### To do
What is the number of lines in the data below that contain "infty"? Reply with the number only.

------ Available data ------

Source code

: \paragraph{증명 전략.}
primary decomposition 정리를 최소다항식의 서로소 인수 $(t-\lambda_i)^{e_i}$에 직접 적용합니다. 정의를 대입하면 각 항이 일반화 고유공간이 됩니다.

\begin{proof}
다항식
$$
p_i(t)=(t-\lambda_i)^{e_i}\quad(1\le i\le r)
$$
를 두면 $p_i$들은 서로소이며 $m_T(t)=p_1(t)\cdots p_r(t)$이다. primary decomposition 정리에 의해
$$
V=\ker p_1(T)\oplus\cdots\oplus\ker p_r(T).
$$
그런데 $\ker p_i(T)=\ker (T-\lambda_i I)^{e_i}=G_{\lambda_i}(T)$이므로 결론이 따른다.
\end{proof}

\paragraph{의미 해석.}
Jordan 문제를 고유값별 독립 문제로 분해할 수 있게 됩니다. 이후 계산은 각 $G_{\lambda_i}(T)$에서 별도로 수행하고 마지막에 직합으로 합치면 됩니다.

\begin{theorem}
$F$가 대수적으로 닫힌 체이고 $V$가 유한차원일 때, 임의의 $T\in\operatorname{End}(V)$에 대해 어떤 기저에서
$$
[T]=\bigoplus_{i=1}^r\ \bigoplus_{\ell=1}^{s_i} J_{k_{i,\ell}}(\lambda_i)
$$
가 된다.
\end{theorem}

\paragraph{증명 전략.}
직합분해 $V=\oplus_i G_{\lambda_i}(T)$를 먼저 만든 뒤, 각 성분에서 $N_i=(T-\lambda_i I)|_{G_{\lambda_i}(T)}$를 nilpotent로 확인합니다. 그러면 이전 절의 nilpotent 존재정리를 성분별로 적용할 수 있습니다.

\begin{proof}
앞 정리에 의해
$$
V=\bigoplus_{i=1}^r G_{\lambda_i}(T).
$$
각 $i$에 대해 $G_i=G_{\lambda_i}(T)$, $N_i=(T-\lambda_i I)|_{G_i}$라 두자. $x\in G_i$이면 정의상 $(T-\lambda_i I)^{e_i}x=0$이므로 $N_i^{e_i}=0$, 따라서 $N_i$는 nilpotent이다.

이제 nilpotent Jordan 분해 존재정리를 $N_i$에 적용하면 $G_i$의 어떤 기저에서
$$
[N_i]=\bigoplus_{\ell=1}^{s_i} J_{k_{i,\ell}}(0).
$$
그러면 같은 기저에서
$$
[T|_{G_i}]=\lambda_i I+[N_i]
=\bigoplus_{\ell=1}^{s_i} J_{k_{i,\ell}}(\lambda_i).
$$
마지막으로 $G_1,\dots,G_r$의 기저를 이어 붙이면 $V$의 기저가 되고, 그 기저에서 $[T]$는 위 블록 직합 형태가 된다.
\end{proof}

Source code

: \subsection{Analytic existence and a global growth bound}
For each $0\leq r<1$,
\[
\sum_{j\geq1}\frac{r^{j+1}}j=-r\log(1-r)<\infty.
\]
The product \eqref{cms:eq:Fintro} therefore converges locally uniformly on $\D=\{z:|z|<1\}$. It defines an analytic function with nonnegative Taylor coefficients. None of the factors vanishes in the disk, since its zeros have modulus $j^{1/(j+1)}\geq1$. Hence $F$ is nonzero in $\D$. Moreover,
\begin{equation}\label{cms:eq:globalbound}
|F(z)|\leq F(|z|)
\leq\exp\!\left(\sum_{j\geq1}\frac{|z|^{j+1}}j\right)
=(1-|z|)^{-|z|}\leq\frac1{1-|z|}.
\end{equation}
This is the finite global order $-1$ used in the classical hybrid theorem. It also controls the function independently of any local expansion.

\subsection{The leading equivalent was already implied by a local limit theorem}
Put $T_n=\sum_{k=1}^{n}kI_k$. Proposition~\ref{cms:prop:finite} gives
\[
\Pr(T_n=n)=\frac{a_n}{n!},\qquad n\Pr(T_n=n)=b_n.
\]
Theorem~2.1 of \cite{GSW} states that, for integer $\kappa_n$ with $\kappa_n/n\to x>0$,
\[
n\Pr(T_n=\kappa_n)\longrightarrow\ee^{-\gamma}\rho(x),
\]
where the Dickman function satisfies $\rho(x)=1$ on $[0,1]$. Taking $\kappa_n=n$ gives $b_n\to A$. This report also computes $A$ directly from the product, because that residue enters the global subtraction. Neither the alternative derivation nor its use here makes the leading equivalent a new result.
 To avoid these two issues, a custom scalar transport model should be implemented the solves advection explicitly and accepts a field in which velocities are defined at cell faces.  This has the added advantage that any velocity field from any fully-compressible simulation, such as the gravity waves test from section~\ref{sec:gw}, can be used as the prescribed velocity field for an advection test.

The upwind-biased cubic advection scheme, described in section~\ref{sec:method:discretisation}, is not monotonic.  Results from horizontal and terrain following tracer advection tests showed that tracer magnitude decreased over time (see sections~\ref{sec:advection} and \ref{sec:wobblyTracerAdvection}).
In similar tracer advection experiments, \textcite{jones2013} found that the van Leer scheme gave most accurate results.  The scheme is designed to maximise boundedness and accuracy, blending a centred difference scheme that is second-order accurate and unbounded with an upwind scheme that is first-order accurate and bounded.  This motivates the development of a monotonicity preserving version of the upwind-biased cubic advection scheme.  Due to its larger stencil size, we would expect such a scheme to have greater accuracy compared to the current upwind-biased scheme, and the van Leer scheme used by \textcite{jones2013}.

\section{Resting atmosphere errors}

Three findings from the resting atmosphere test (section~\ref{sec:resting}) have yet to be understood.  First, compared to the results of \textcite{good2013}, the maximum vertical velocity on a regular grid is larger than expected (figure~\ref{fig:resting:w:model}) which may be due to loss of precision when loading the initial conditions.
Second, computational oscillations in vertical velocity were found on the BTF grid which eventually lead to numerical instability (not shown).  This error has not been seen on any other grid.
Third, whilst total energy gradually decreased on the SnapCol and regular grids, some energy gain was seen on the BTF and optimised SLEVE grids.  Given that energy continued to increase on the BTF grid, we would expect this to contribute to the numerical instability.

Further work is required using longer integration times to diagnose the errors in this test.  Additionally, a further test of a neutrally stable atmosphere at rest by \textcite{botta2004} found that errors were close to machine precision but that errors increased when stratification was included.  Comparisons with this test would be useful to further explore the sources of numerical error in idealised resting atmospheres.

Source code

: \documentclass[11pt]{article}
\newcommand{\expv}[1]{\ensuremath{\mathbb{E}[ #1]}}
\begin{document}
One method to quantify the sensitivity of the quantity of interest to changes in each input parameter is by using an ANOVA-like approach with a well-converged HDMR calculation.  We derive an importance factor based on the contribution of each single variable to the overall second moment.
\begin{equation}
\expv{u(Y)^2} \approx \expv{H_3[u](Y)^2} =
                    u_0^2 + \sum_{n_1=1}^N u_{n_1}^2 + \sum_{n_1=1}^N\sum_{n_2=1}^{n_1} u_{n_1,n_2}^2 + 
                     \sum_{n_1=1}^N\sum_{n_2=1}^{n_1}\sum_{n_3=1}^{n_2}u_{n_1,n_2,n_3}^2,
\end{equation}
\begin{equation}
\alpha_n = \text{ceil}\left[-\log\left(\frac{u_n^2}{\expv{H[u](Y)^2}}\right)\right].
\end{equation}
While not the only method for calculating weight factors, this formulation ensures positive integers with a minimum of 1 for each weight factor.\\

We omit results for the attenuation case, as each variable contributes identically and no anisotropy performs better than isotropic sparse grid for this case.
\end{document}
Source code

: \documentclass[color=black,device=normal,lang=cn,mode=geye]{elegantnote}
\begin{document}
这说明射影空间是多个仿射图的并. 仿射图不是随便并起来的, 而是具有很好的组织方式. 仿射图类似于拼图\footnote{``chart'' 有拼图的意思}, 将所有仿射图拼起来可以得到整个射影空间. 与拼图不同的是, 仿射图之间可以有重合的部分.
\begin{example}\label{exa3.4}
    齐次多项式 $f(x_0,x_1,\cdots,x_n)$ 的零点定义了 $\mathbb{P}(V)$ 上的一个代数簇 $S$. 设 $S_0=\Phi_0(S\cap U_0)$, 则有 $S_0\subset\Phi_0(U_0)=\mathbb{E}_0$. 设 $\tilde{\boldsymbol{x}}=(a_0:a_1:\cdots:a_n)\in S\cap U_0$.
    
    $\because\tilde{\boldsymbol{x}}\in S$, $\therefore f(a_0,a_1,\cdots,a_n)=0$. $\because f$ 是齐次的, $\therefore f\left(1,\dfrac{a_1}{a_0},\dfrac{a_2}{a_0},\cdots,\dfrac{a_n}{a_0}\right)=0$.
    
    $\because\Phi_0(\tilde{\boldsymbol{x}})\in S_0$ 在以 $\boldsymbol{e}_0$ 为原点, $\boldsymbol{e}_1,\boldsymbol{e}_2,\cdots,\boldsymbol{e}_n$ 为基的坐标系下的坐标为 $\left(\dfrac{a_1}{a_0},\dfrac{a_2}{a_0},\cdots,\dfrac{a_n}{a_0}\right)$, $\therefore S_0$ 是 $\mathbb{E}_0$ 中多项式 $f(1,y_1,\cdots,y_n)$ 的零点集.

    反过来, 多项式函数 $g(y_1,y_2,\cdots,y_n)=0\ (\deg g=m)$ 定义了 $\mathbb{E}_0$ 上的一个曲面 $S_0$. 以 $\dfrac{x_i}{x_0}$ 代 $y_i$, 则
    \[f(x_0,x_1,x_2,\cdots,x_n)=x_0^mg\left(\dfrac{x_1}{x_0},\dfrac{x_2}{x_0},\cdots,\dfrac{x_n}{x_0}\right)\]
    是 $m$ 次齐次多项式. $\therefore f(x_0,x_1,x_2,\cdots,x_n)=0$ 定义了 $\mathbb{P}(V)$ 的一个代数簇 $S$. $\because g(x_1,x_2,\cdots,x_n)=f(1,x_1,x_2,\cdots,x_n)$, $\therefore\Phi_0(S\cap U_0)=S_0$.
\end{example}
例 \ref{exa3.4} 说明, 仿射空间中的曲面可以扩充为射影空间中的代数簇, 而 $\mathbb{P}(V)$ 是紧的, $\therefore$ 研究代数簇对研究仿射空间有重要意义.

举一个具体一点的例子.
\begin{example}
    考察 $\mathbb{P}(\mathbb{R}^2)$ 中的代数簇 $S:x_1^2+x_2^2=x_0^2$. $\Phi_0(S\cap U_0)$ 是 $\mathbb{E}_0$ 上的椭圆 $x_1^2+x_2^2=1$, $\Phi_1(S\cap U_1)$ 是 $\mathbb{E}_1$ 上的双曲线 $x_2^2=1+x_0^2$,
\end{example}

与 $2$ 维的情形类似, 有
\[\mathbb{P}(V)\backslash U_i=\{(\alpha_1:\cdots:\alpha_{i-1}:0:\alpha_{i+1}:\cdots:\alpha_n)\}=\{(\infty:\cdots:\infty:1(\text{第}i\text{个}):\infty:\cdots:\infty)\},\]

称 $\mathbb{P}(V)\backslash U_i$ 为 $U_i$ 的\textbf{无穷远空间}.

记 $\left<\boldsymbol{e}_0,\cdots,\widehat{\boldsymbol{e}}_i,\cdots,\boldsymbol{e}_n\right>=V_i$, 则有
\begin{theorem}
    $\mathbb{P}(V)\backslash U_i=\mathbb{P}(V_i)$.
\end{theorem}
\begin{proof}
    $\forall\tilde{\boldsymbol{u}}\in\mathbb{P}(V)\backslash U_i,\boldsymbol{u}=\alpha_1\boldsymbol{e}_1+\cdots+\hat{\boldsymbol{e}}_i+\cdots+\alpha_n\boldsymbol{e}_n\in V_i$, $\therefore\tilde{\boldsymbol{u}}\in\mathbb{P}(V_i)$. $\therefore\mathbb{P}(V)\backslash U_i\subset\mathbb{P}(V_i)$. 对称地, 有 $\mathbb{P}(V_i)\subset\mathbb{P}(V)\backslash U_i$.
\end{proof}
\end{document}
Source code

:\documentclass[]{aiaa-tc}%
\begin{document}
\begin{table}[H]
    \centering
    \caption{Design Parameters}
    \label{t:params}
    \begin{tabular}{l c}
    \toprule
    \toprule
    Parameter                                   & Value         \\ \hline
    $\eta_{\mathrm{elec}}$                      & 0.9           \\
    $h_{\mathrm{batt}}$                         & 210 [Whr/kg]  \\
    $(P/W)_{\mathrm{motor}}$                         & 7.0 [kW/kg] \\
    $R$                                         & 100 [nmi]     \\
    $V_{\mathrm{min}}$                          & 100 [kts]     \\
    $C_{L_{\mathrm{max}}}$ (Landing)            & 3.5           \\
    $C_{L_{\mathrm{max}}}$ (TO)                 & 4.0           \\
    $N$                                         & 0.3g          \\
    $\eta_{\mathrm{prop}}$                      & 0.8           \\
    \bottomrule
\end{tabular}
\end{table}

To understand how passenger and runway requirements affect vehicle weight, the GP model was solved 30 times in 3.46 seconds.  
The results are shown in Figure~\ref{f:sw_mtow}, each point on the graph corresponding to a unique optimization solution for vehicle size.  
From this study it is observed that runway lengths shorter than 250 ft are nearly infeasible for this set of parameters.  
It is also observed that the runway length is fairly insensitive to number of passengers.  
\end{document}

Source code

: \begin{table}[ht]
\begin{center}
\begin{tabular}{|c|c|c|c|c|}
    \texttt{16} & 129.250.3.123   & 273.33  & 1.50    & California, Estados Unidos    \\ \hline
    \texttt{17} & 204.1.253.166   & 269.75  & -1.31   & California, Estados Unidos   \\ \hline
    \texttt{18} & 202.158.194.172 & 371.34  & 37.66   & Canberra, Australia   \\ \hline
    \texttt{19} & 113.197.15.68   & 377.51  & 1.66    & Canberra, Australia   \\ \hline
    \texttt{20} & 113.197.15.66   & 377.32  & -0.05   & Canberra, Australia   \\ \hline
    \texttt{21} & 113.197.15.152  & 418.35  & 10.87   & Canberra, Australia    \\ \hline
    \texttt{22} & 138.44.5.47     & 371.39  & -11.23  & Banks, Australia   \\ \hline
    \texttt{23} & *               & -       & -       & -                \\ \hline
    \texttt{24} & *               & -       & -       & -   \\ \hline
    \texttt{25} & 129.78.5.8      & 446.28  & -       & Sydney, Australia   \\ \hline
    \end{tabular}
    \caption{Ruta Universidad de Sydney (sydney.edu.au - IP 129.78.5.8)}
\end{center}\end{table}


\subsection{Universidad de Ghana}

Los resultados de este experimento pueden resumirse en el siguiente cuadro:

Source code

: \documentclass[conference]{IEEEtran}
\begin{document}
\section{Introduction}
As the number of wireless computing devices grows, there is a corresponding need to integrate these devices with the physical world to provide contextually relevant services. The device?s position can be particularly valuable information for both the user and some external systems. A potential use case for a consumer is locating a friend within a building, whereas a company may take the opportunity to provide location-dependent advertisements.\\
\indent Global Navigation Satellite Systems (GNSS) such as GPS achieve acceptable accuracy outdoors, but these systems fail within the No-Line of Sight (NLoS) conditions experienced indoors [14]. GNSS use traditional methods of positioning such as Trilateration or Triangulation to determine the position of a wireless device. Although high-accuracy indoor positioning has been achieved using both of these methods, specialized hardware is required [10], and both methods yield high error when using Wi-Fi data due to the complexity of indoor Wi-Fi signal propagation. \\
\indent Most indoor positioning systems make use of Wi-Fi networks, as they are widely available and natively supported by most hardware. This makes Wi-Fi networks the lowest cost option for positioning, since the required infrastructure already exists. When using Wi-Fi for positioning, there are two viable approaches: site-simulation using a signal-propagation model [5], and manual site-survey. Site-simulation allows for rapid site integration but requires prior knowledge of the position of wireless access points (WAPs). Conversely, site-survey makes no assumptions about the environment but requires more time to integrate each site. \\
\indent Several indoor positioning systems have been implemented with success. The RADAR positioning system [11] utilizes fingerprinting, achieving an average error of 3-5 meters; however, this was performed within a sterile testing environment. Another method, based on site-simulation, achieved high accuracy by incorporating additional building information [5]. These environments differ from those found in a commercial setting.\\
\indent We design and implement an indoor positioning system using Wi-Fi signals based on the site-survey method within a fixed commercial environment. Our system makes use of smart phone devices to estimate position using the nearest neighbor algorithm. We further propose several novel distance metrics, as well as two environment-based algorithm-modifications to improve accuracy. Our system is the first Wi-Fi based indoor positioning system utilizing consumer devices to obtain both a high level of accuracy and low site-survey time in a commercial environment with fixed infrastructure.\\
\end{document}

------

### Answer section
2